In [1]:
%cd ../..

c:\Users\tacke\OneDrive\Documents\GitHub\Modern-Time-Series-Forecasting-with-Python-2E-1


In [2]:
import os
import numpy as np
np.random.seed(42)
import plotly.express as px
import plotly.graph_objects as go
from copy import deepcopy

In [3]:
os.makedirs("imgs/chapter_11", exist_ok=True)

In [4]:
mesh_size = 1
font_size=14

# Loss Function

Let's consider a loss function with two parameters, x and y

$\mathcal{L}(a,b) = (a-8)^2 + (a-2)^2$

In [5]:
def loss_function(a,b):
    return (a-8)**2 + (b-2)**2

## Plotting the function

In [6]:
# Create a mesh grid on which we will run our model
a_min, a_max = -30, 30
b_min, b_max = -30, 30
arange = np.arange(a_min, a_max, mesh_size)
brange = np.arange(b_min, b_max, mesh_size)
aa, bb = np.meshgrid(arange, brange)
loss = loss_function(aa, bb)

fig = go.Figure(
    data=[go.Surface(x=arange, y=brange, z=loss, name="Loss", colorscale="dense")]
)
camera = dict(
    up=dict(x=0, y=0, z=1),
    center=dict(x=0, y=0, z=0),
    eye=dict(x=-1.2, y=1.5, z=1.8)
)
fig.update_layout(
    autosize=False,
    width=900,
    height=900,
    title_text=r"$\LARGE{\text{Loss Surface for }\mathcal{L}(a,b) = (a-8)^2 + (b-2)^2}$",
    titlefont={"size": 20},
    title_x=0.5,
    scene_camera=camera,
    scene=dict(
        xaxis_title="a",
        yaxis_title="b",
        zaxis_title="Loss",
        yaxis=dict(
            titlefont=dict(size=font_size+5),
            tickfont=dict(size=font_size-2),
        ),
        xaxis=dict(
            titlefont=dict(size=font_size+5),
            tickfont=dict(size=font_size-2),
        ),
        zaxis=dict(
            titlefont=dict(size=font_size+5),
            tickfont=dict(size=font_size-2),
        ),
    ),
)
fig.write_image("imgs/chapter_11/loss_surface.png")
fig.show()

# Gradient Descent

Gradient of the Loss function is a vector of:    
$ \delta_a = 2 (a-8)$    
$ \delta_b = 2 (b-2)$    

In [7]:
def gradient(a, b):
    return 2*(a-8), 2*(b-2)

## Optimizing

In [8]:
# maximum number of iterations that can be done
maximum_iterations = 500
# current iteration
current_iteration = 0
# Learning Rate
learning_rate = 0.01
#Initial value of a, b
current_a_value = 28
current_b_value = 27

#Initializing list variables to store the optimization path
opt_path_a = [current_a_value]
opt_path_b = [current_b_value]
opt_path_loss = [loss_function(current_a_value, current_b_value)]
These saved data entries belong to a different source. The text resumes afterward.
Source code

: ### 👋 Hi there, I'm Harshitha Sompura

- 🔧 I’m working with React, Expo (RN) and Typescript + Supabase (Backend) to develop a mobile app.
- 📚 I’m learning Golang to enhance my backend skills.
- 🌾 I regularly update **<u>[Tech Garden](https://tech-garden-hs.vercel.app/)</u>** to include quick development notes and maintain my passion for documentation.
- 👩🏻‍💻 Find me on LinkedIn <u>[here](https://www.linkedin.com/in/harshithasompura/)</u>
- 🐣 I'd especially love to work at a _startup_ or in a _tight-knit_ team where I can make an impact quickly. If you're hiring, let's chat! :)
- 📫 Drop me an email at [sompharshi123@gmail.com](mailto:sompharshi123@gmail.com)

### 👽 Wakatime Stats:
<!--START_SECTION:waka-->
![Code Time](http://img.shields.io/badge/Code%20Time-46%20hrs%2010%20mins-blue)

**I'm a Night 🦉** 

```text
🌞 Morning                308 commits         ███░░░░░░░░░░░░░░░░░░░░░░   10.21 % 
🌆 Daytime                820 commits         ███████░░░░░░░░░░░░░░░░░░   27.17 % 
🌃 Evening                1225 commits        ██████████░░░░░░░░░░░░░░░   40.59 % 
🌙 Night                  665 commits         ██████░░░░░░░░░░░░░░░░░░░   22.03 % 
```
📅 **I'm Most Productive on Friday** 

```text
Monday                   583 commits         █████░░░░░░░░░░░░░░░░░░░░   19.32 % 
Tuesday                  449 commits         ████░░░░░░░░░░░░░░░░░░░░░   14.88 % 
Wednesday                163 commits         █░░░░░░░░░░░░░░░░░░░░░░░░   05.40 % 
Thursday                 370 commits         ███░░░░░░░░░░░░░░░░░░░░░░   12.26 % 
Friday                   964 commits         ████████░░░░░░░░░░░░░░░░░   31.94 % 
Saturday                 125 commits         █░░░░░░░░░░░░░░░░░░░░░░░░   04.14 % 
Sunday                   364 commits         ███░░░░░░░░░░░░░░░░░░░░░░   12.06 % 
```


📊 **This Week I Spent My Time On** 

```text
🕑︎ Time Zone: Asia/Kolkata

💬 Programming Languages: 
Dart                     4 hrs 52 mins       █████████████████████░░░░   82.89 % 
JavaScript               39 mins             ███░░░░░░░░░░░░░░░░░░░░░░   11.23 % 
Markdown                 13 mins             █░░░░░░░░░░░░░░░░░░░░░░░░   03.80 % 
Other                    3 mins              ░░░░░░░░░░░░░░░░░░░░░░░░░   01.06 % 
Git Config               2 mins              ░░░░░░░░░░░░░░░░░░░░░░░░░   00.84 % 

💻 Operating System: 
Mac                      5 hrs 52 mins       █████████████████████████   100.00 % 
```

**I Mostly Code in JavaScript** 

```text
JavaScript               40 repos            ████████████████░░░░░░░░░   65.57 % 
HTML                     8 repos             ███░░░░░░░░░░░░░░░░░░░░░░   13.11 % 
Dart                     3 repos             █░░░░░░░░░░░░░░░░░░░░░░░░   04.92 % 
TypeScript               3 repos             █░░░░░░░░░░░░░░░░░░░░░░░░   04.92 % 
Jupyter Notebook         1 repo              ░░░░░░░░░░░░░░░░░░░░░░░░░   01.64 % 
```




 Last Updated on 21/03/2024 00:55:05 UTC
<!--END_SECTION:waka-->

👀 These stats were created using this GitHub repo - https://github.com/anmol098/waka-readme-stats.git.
while current_iteration < maximum_iterations:
    previous_a_value = current_a_value 
    previous_b_value = current_b_value
    # Calculating he gradients at current values
    gradient_a, gradient_b = gradient(previous_a_value, previous_b_value)
    # Adjusting the parameters using the gradients
    current_a_value = current_a_value - learning_rate * gradient_a * (previous_a_value)
    current_b_value = current_b_value - learning_rate * gradient_b * (previous_b_value)
    current_iteration = current_iteration + 1
    opt_path_a.append(current_a_value)
    opt_path_b.append(current_b_value)
    opt_path_loss.append(loss_function(current_a_value, current_b_value))
    
print("The optimal value is found at ", current_a_value, current_b_value)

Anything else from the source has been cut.